## WHAT TO PRODUCE
Please reproduce the data below exactly, from the first line to the last.

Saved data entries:
-.-.-

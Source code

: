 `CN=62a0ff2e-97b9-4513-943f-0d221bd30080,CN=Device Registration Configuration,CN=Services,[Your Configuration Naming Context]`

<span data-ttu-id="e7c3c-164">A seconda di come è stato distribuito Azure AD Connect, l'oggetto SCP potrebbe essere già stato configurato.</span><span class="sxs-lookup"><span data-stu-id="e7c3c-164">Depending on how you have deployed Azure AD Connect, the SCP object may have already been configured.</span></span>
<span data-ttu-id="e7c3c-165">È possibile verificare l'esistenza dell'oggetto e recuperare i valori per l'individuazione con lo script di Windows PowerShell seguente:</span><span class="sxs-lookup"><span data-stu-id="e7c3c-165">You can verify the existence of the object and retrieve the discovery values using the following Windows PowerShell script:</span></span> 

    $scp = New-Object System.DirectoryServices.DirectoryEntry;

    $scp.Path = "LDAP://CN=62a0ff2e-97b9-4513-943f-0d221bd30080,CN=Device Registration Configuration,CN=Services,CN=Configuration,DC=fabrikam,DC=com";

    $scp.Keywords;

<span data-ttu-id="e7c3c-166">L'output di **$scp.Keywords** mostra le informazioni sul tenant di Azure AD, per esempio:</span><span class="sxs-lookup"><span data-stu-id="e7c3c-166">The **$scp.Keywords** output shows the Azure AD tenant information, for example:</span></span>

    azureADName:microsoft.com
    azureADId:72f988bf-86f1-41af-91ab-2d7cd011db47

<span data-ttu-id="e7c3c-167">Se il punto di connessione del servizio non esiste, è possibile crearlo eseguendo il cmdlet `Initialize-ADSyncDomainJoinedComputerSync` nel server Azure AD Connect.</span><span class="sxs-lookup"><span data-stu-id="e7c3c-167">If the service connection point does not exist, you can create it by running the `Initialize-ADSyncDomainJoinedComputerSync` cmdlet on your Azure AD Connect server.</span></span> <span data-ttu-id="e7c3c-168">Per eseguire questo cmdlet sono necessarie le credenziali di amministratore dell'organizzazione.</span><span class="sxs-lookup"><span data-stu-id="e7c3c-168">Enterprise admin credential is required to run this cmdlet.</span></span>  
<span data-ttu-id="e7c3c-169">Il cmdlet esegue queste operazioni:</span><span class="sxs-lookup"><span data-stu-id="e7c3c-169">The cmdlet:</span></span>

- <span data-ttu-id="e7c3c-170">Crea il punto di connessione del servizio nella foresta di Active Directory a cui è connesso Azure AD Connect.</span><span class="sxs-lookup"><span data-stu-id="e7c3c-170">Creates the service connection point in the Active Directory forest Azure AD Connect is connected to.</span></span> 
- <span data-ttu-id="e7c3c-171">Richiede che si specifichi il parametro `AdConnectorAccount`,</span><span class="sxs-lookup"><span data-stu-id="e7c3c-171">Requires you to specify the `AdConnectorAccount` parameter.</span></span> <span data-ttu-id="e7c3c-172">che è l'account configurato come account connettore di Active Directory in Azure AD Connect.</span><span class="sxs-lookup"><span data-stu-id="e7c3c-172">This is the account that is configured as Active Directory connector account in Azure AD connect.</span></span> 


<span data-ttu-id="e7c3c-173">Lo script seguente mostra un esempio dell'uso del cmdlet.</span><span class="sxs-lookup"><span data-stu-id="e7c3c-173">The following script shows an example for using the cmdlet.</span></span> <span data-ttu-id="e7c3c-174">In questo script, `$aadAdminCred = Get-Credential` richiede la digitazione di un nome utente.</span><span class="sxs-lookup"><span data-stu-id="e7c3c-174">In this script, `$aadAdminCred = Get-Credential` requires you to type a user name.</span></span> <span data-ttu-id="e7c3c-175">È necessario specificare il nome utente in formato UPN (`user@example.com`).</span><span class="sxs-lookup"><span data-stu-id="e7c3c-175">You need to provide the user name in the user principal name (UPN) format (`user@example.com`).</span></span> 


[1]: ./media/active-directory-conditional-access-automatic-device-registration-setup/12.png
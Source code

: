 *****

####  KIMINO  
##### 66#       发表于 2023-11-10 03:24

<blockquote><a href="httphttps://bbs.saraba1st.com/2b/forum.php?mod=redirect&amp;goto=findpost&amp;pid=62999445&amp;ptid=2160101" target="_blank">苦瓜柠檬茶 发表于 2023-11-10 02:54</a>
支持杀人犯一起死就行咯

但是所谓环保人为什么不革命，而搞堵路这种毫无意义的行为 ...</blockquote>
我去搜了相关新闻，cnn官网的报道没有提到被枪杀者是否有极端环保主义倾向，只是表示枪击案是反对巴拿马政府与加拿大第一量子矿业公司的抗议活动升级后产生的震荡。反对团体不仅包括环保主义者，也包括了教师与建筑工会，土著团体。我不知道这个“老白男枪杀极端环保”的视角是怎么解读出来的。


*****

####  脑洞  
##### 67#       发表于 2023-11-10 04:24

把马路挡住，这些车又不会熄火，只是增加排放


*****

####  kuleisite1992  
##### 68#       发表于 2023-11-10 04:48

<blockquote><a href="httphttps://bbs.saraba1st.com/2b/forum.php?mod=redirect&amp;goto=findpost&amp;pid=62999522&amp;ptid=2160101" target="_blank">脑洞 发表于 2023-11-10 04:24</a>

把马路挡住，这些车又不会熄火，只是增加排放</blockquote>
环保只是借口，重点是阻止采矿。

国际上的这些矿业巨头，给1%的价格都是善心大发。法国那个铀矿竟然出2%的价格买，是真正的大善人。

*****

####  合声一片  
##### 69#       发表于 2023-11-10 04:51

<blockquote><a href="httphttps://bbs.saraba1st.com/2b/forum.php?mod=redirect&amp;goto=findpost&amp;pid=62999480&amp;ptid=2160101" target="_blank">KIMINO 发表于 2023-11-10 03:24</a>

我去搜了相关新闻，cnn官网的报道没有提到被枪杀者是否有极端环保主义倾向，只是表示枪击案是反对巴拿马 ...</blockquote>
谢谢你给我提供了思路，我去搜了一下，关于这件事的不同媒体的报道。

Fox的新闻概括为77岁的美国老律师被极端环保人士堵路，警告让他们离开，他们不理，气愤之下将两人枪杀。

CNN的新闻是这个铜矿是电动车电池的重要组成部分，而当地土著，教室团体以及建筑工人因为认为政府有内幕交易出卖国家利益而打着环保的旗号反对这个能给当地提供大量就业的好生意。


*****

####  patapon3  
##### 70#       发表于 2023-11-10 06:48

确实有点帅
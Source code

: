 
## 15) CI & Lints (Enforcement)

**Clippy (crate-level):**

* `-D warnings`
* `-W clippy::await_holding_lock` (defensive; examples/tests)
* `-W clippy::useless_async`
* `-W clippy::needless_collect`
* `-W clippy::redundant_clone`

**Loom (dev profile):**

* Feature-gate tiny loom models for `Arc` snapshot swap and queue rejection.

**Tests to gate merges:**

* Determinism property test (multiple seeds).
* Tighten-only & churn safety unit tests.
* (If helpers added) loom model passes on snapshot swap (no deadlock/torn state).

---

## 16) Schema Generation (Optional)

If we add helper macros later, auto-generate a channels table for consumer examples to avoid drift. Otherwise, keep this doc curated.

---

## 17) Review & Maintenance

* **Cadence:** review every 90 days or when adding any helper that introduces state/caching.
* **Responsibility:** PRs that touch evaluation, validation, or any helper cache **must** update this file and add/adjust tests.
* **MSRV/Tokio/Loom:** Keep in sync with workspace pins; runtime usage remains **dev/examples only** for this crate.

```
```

-.-.-

## YOUR RESPONSE
Source code

: `CN=62a0ff2e-97b9-4513-943f-0d221bd30080,CN=Device Registration Configuration,CN=Services,[Your Configuration Naming Context]`

<span data-ttu-id="e7c3c-164">A seconda di come è stato distribuito Azure AD Connect, l'oggetto SCP potrebbe essere già stato configurato.</span><span class="sxs-lookup"><span data-stu-id="e7c3c-164">Depending on how you have deployed Azure AD Connect, the SCP object may have already been configured.</span></span>
<span data-ttu-id="e7c3c-165">È possibile verificare l'esistenza dell'oggetto e recuperare i valori per l'individuazione con lo script di Windows PowerShell seguente:</span><span class="sxs-lookup"><span data-stu-id="e7c3c-165">You can verify the existence of the object and retrieve the discovery values using the following Windows PowerShell script:</span></span> 

    $scp = New-Object System.DirectoryServices.DirectoryEntry;

    $scp.Path = "LDAP://CN=62a0ff2e-97b9-4513-943f-0d221bd30080,CN=Device Registration Configuration,CN=Services,CN=Configuration,DC=fabrikam,DC=com";

    $scp.Keywords;

<span data-ttu-id="e7c3c-166">L'output di **$scp.Keywords** mostra le informazioni sul tenant di Azure AD, per esempio:</span><span class="sxs-lookup"><span data-stu-id="e7c3c-166">The **$scp.Keywords** output shows the Azure AD tenant information, for example:</span></span>

    azureADName:microsoft.com
    azureADId:72f988bf-86f1-41af-91ab-2d7cd011db47

<span data-ttu-id="e7c3c-167">Se il punto di connessione del servizio non esiste, è possibile crearlo eseguendo il cmdlet `Initialize-ADSyncDomainJoinedComputerSync` nel server Azure AD Connect.</span><span class="sxs-lookup"><span data-stu-id="e7c3c-167">If the service connection point does not exist, you can create it by running the `Initialize-ADSyncDomainJoinedComputerSync` cmdlet on your Azure AD Connect server.</span></span> <span data-ttu-id="e7c3c-168">Per eseguire questo cmdlet sono necessarie le credenziali di amministratore dell'organizzazione.</span><span class="sxs-lookup"><span data-stu-id="e7c3c-168">Enterprise admin credential is required to run this cmdlet.</span></span>  
<span data-ttu-id="e7c3c-169">Il cmdlet esegue queste operazioni:</span><span class="sxs-lookup"><span data-stu-id="e7c3c-169">The cmdlet:</span></span>

- <span data-ttu-id="e7c3c-170">Crea il punto di connessione del servizio nella foresta di Active Directory a cui è connesso Azure AD Connect.</span><span class="sxs-lookup"><span data-stu-id="e7c3c-170">Creates the service connection point in the Active Directory forest Azure AD Connect is connected to.</span></span> 
- <span data-ttu-id="e7c3c-171">Richiede che si specifichi il parametro `AdConnectorAccount`,</span><span class="sxs-lookup"><span data-stu-id="e7c3c-171">Requires you to specify the `AdConnectorAccount` parameter.</span></span> <span data-ttu-id="e7c3c-172">che è l'account configurato come account connettore di Active Directory in Azure AD Connect.</span><span class="sxs-lookup"><span data-stu-id="e7c3c-172">This is the account that is configured as Active Directory connector account in Azure AD connect.</span></span> 


<span data-ttu-id="e7c3c-173">Lo script seguente mostra un esempio dell'uso del cmdlet.</span><span class="sxs-lookup"><span data-stu-id="e7c3c-173">The following script shows an example for using the cmdlet.</span></span> <span data-ttu-id="e7c3c-174">In questo script, `$aadAdminCred = Get-Credential` richiede la digitazione di un nome utente.</span><span class="sxs-lookup"><span data-stu-id="e7c3c-174">In this script, `$aadAdminCred = Get-Credential` requires you to type a user name.</span></span> <span data-ttu-id="e7c3c-175">È necessario specificare il nome utente in formato UPN (`user@example.com`).</span><span class="sxs-lookup"><span data-stu-id="e7c3c-175">You need to provide the user name in the user principal name (UPN) format (`user@example.com`).</span></span> 


[1]: ./media/active-directory-conditional-access-automatic-device-registration-setup/12.png
Source code

: *****

####  KIMINO  
##### 66#       发表于 2023-11-10 03:24

<blockquote><a href="httphttps://bbs.saraba1st.com/2b/forum.php?mod=redirect&amp;goto=findpost&amp;pid=62999445&amp;ptid=2160101" target="_blank">苦瓜柠檬茶 发表于 2023-11-10 02:54</a>
支持杀人犯一起死就行咯

但是所谓环保人为什么不革命，而搞堵路这种毫无意义的行为 ...</blockquote>
我去搜了相关新闻，cnn官网的报道没有提到被枪杀者是否有极端环保主义倾向，只是表示枪击案是反对巴拿马政府与加拿大第一量子矿业公司的抗议活动升级后产生的震荡。反对团体不仅包括环保主义者，也包括了教师与建筑工会，土著团体。我不知道这个“老白男枪杀极端环保”的视角是怎么解读出来的。


*****

####  脑洞  
##### 67#       发表于 2023-11-10 04:24

把马路挡住，这些车又不会熄火，只是增加排放


*****

####  kuleisite1992  
##### 68#       发表于 2023-11-10 04:48

<blockquote><a href="httphttps://bbs.saraba1st.com/2b/forum.php?mod=redirect&amp;goto=findpost&amp;pid=62999522&amp;ptid=2160101" target="_blank">脑洞 发表于 2023-11-10 04:24</a>

把马路挡住，这些车又不会熄火，只是增加排放</blockquote>
环保只是借口，重点是阻止采矿。

国际上的这些矿业巨头，给1%的价格都是善心大发。法国那个铀矿竟然出2%的价格买，是真正的大善人。

*****

####  合声一片  
##### 69#       发表于 2023-11-10 04:51

<blockquote><a href="httphttps://bbs.saraba1st.com/2b/forum.php?mod=redirect&amp;goto=findpost&amp;pid=62999480&amp;ptid=2160101" target="_blank">KIMINO 发表于 2023-11-10 03:24</a>

我去搜了相关新闻，cnn官网的报道没有提到被枪杀者是否有极端环保主义倾向，只是表示枪击案是反对巴拿马 ...</blockquote>
谢谢你给我提供了思路，我去搜了一下，关于这件事的不同媒体的报道。

Fox的新闻概括为77岁的美国老律师被极端环保人士堵路，警告让他们离开，他们不理，气愤之下将两人枪杀。

CNN的新闻是这个铜矿是电动车电池的重要组成部分，而当地土著，教室团体以及建筑工人因为认为政府有内幕交易出卖国家利益而打着环保的旗号反对这个能给当地提供大量就业的好生意。


*****

####  patapon3  
##### 70#       发表于 2023-11-10 06:48

确实有点帅
Source code

: 
## 15) CI & Lints (Enforcement)

**Clippy (crate-level):**

* `-D warnings`
* `-W clippy::await_holding_lock` (defensive; examples/tests)
* `-W clippy::useless_async`
* `-W clippy::needless_collect`
* `-W clippy::redundant_clone`

**Loom (dev profile):**

* Feature-gate tiny loom models for `Arc` snapshot swap and queue rejection.

**Tests to gate merges:**

* Determinism property test (multiple seeds).
* Tighten-only & churn safety unit tests.
* (If helpers added) loom model passes on snapshot swap (no deadlock/torn state).

---

## 16) Schema Generation (Optional)

If we add helper macros later, auto-generate a channels table for consumer examples to avoid drift. Otherwise, keep this doc curated.

---

## 17) Review & Maintenance

* **Cadence:** review every 90 days or when adding any helper that introduces state/caching.
* **Responsibility:** PRs that touch evaluation, validation, or any helper cache **must** update this file and add/adjust tests.
* **MSRV/Tokio/Loom:** Keep in sync with workspace pins; runtime usage remains **dev/examples only** for this crate.

```
```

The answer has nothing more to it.